Magnetism is one of the oldest recognised material properties. Known since antiquity, records from the 3rd century BC describe how lodestone, a naturally occurring magnetised ore of iron, was used in primitive magnetic compasses. Today, thanks to the theory of quantum mechanics we now understand the nature of magnetism, too, with the concept of spin explaining the behaviour of elementary particles such as electrons in the material that make it magnetic.
Spin, a property of sub-atomic particles such as electrons and quarks, makes each individual electron behave as if it were a tiny magnetic compass needle. The millions or billions of electron spins in a piece of material interact with each other in various ways and stabilise to form the different possible magnetic states found in solid matter. Taken together in such large numbers, the spin of the material’s electrons grants the same magnetic properties to the material itself.
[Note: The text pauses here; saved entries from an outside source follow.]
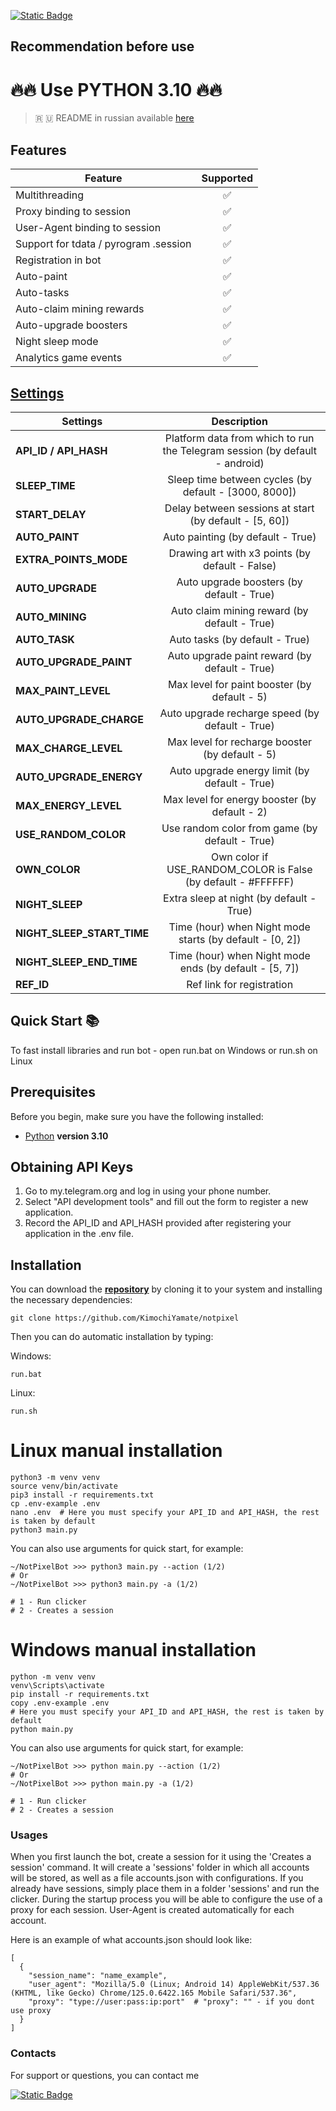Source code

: [![Static Badge](https://img.shields.io/badge/Telegram-Bot%20Link-Link?style=for-the-badge&logo=Telegram&logoColor=white&logoSize=auto&color=blue)](https://t.me/notpixel/app?startapp=f7253650410)

## Recommendation before use

# 🔥🔥 Use PYTHON 3.10 🔥🔥

> 🇷 🇺 README in russian available [here](README-RU.md)

## Features  
| Feature                               | Supported |
|---------------------------------------|:---------:|
| Multithreading                        |     ✅     |
| Proxy binding to session              |     ✅     |
| User-Agent binding to session         |     ✅     |
| Support for tdata / pyrogram .session |     ✅     |
| Registration in bot                   |     ✅     |
| Auto-paint                            |     ✅     |
| Auto-tasks                            |     ✅     |
| Auto-claim mining rewards             |     ✅     |
| Auto-upgrade boosters                 |     ✅     |
| Night sleep mode                      |     ✅     |
| Analytics game events                 |     ✅     |




## [Settings](https://github.com/KimochiYamate/notpixel/blob/master/.env-example/)
| Settings                   |                                 Description                                 |
|----------------------------|:---------------------------------------------------------------------------:|
| **API_ID / API_HASH**      | Platform data from which to run the Telegram session (by default - android) |
| **SLEEP_TIME**             |            Sleep time between cycles (by default - [3000, 8000])            |
| **START_DELAY**            |           Delay between sessions at start (by default - [5, 60])            |
| **AUTO_PAINT**             |                      Auto painting (by default - True)                      |
| **EXTRA_POINTS_MODE**      |               Drawing art with x3 points (by default - False)               |
| **AUTO_UPGRADE**           |                  Auto upgrade boosters (by default - True)                  |
| **AUTO_MINING**            |                Auto claim mining reward (by default - True)                 |
| **AUTO_TASK**              |                       Auto tasks (by default - True)                        |
| **AUTO_UPGRADE_PAINT**     |                Auto upgrade paint reward (by default - True)                |
| **MAX_PAINT_LEVEL**        |                Max level for paint booster (by default - 5)                 |
| **AUTO_UPGRADE_CHARGE**    |               Auto upgrade recharge speed (by default - True)               |
| **MAX_CHARGE_LEVEL**       |               Max level for recharge booster (by default - 5)               |
| **AUTO_UPGRADE_ENERGY**    |                Auto upgrade energy limit (by default - True)                |
| **MAX_ENERGY_LEVEL**       |                Max level for energy booster (by default - 2)                |
| **USE_RANDOM_COLOR**       |               Use random color from game (by default - True)                |
| **OWN_COLOR**              |        Own color if USE_RANDOM_COLOR is False (by default - #FFFFFF)        |
| **NIGHT_SLEEP**            |                  Extra sleep at night (by default - True)                   |
| **NIGHT_SLEEP_START_TIME** |          Time (hour) when Night mode starts (by default - [0, 2])           |
| **NIGHT_SLEEP_END_TIME**   |           Time (hour) when Night mode ends (by default - [5, 7])            |
| **REF_ID**                 |                          Ref link for registration                          |


## Quick Start 📚

To fast install libraries and run bot - open run.bat on Windows or run.sh on Linux

## Prerequisites
Before you begin, make sure you have the following installed:
- [Python](https://www.python.org/downloads/) **version 3.10**

## Obtaining API Keys
1. Go to my.telegram.org and log in using your phone number.
2. Select "API development tools" and fill out the form to register a new application.
3. Record the API_ID and API_HASH provided after registering your application in the .env file.

## Installation
You can download the [**repository**](https://github.com/KimochiYamate/notpixel) by cloning it to your system and installing the necessary dependencies:
```shell
git clone https://github.com/KimochiYamate/notpixel
```

Then you can do automatic installation by typing:

Windows:
```shell
run.bat
```

Linux:
```shell
run.sh
```

# Linux manual installation
```shell
python3 -m venv venv
source venv/bin/activate
pip3 install -r requirements.txt
cp .env-example .env
nano .env  # Here you must specify your API_ID and API_HASH, the rest is taken by default
python3 main.py
```

You can also use arguments for quick start, for example:
```shell
~/NotPixelBot >>> python3 main.py --action (1/2)
# Or
~/NotPixelBot >>> python3 main.py -a (1/2)

# 1 - Run clicker
# 2 - Creates a session
```

# Windows manual installation
```shell
python -m venv venv
venv\Scripts\activate
pip install -r requirements.txt
copy .env-example .env
# Here you must specify your API_ID and API_HASH, the rest is taken by default
python main.py
```

You can also use arguments for quick start, for example:
```shell
~/NotPixelBot >>> python main.py --action (1/2)
# Or
~/NotPixelBot >>> python main.py -a (1/2)

# 1 - Run clicker
# 2 - Creates a session
```

### Usages
When you first launch the bot, create a session for it using the 'Creates a session' command. It will create a 'sessions' folder in which all accounts will be stored, as well as a file accounts.json with configurations.
If you already have sessions, simply place them in a folder 'sessions' and run the clicker. During the startup process you will be able to configure the use of a proxy for each session.
User-Agent is created automatically for each account.

Here is an example of what accounts.json should look like:
```shell
[
  {
    "session_name": "name_example",
    "user_agent": "Mozilla/5.0 (Linux; Android 14) AppleWebKit/537.36 (KHTML, like Gecko) Chrome/125.0.6422.165 Mobile Safari/537.36",
    "proxy": "type://user:pass:ip:port"  # "proxy": "" - if you dont use proxy
  }
]
```

### Contacts

For support or questions, you can contact me

[![Static Badge](https://img.shields.io/badge/Telegram-Channel-Link?style=for-the-badge&logo=Telegram&logoColor=white&logoSize=auto&color=blue)](https://t.me/desforge_cryptwo)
Magnetism is essential for the basic trappings of modernity: magnetic materials form the basis of modern electronics and information storage. With this in mind, scientists have pursued the discovery of materials with entirely new magnetic behaviours or new states of matter with unprecedented and potentially beneficial properties.
One is that of a quantum spin liquid, first proposed by the Nobel Prize-winning theoretical physicist PW Anderson in the early 1970s. In a paper published in the journal Nature Materials, a research team led by Professor Stephen Nagler at the Oak Ridge National Laboratory in the US has demonstrated the quantum spin liquid nature of the magnetic material ruthenium trichloride (α-RuCl₃).